*REQUIRED WORK*.
Please copy the leading lines of the entries below exactly, concluding with the line in which "Modified the line" occurs.

Stored items
*****

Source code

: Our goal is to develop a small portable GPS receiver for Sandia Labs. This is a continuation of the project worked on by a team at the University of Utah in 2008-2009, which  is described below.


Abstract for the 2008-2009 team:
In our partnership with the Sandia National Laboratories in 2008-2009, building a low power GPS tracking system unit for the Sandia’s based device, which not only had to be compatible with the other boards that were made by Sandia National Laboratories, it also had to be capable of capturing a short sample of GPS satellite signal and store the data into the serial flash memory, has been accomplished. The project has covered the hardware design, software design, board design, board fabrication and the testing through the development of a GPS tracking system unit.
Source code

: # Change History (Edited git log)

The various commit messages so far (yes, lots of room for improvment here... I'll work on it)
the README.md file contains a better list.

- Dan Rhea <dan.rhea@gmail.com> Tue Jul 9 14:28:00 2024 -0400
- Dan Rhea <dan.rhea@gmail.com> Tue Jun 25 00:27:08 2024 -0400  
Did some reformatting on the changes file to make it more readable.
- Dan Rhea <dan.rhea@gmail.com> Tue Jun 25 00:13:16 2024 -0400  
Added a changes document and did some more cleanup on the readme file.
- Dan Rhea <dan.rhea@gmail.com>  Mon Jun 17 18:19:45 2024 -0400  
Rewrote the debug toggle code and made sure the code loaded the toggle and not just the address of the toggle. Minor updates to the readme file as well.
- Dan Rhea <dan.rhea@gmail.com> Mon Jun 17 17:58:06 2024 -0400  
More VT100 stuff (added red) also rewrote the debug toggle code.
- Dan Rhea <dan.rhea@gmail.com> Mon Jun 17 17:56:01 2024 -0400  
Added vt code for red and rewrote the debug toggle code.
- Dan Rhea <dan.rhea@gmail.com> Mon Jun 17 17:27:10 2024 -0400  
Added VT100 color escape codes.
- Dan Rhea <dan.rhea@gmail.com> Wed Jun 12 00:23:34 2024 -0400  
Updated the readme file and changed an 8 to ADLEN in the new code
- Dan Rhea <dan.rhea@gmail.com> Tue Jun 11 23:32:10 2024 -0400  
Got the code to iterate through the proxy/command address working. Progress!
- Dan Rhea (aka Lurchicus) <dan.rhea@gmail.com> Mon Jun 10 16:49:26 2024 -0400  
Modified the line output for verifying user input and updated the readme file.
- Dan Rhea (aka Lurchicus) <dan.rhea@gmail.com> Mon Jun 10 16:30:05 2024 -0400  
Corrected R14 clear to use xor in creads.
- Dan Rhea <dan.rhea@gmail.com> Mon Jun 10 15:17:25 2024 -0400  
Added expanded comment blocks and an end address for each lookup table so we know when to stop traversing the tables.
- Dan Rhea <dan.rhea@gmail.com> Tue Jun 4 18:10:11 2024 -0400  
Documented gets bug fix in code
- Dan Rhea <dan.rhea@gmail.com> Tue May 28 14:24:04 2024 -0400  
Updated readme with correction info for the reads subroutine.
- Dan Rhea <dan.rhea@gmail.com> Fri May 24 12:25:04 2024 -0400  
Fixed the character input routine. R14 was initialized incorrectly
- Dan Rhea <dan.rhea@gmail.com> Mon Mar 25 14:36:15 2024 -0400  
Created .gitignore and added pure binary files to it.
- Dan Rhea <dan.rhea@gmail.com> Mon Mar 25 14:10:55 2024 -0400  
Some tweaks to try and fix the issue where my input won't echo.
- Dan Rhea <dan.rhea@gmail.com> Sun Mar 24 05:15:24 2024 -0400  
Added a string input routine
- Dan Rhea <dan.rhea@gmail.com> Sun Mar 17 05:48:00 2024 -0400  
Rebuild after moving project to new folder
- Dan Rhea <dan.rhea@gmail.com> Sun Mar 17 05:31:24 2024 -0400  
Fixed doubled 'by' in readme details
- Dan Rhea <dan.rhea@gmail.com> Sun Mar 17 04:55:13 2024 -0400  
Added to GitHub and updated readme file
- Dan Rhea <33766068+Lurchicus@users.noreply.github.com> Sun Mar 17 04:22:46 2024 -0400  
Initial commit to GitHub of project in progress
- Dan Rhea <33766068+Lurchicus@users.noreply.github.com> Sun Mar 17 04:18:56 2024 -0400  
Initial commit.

*****

*THE ANSWER*.
Source code

: Our goal is to develop a small portable GPS receiver for Sandia Labs. This is a continuation of the project worked on by a team at the University of Utah in 2008-2009, which  is described below.


Abstract for the 2008-2009 team:
In our partnership with the Sandia National Laboratories in 2008-2009, building a low power GPS tracking system unit for the Sandia’s based device, which not only had to be compatible with the other boards that were made by Sandia National Laboratories, it also had to be capable of capturing a short sample of GPS satellite signal and store the data into the serial flash memory, has been accomplished. The project has covered the hardware design, software design, board design, board fabrication and the testing through the development of a GPS tracking system unit.
Source code

: # Change History (Edited git log)

The various commit messages so far (yes, lots of room for improvment here... I'll work on it)
the README.md file contains a better list.

- Dan Rhea <dan.rhea@gmail.com> Tue Jul 9 14:28:00 2024 -0400
- Dan Rhea <dan.rhea@gmail.com> Tue Jun 25 00:27:08 2024 -0400  
Did some reformatting on the changes file to make it more readable.
- Dan Rhea <dan.rhea@gmail.com> Tue Jun 25 00:13:16 2024 -0400  
Added a changes document and did some more cleanup on the readme file.
- Dan Rhea <dan.rhea@gmail.com>  Mon Jun 17 18:19:45 2024 -0400  
Rewrote the debug toggle code and made sure the code loaded the toggle and not just the address of the toggle. Minor updates to the readme file as well.
- Dan Rhea <dan.rhea@gmail.com> Mon Jun 17 17:58:06 2024 -0400  
More VT100 stuff (added red) also rewrote the debug toggle code.
- Dan Rhea <dan.rhea@gmail.com> Mon Jun 17 17:56:01 2024 -0400  
Added vt code for red and rewrote the debug toggle code.
- Dan Rhea <dan.rhea@gmail.com> Mon Jun 17 17:27:10 2024 -0400  
Added VT100 color escape codes.
- Dan Rhea <dan.rhea@gmail.com> Wed Jun 12 00:23:34 2024 -0400  
Updated the readme file and changed an 8 to ADLEN in the new code
- Dan Rhea <dan.rhea@gmail.com> Tue Jun 11 23:32:10 2024 -0400  
Got the code to iterate through the proxy/command address working. Progress!
- Dan Rhea (aka Lurchicus) <dan.rhea@gmail.com> Mon Jun 10 16:49:26 2024 -0400  
Modified the line output for verifying user input and updated the readme file.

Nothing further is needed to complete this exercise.